To do: The records follow. Count the lines holding "supported" and give only the number.

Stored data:
[Start of section]

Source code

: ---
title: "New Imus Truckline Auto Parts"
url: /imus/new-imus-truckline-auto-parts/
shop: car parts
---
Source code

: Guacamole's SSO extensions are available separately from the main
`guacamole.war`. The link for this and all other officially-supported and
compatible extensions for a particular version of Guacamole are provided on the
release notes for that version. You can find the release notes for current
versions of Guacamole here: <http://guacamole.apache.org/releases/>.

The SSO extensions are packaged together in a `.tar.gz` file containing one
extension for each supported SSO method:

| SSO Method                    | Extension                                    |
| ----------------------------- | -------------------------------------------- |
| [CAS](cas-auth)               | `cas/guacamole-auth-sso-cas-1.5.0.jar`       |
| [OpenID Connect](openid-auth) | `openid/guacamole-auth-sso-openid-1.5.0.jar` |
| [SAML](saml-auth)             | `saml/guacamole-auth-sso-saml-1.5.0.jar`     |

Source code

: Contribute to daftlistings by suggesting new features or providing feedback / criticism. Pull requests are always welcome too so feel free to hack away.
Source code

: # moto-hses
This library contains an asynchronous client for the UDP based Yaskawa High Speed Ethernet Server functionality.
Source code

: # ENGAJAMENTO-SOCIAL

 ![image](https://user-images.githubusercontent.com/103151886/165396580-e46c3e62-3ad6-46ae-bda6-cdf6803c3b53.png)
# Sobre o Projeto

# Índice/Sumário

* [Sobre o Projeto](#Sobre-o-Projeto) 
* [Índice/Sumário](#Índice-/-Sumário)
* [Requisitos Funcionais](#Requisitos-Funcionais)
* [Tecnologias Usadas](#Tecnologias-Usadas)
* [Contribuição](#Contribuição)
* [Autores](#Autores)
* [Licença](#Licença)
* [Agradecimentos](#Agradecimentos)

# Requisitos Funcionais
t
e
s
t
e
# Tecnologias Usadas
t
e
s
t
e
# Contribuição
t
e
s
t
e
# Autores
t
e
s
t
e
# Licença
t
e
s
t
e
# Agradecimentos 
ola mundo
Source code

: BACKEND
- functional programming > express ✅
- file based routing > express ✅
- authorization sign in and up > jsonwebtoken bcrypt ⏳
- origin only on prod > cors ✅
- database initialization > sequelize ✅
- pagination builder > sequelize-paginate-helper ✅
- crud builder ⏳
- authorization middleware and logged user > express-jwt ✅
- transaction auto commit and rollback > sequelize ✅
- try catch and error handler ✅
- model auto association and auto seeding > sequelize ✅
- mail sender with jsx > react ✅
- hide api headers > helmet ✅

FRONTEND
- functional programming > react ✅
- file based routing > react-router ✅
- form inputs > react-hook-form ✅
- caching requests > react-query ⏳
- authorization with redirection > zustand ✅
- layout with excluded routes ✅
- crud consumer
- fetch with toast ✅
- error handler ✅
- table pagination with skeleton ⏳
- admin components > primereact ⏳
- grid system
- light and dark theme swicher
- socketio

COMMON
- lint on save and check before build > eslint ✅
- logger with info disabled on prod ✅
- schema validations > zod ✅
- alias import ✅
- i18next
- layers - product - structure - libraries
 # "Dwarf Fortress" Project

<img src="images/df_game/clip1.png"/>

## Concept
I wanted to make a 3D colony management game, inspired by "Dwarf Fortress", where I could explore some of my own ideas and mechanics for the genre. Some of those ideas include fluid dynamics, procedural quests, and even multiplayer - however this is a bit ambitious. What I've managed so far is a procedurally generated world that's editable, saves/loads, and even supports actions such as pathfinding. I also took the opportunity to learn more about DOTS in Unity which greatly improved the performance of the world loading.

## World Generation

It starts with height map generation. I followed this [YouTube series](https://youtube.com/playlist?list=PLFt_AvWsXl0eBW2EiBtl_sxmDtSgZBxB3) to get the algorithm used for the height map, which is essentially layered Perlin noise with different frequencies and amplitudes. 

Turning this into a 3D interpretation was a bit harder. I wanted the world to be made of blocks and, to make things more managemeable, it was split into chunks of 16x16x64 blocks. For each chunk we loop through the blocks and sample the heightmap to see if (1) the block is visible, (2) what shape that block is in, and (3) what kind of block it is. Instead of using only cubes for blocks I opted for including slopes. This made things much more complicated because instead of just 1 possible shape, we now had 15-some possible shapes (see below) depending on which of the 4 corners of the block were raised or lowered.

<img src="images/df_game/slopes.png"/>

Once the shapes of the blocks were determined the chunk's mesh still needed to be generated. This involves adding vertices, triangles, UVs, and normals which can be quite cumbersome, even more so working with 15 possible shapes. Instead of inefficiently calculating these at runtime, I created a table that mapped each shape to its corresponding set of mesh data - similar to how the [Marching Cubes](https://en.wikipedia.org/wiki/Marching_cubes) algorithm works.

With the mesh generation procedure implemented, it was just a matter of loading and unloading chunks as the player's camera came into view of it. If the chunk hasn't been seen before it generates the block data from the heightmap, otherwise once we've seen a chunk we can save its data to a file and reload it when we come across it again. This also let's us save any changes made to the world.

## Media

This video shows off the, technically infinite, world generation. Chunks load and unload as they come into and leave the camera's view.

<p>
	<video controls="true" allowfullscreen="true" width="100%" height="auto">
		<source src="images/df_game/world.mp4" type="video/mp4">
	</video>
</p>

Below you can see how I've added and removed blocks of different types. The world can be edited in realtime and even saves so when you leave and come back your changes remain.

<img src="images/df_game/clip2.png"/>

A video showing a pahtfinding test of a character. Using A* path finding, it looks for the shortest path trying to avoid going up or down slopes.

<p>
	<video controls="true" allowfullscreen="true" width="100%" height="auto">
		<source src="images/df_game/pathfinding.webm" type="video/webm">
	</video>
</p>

[End of section]

Result for this exercise: 2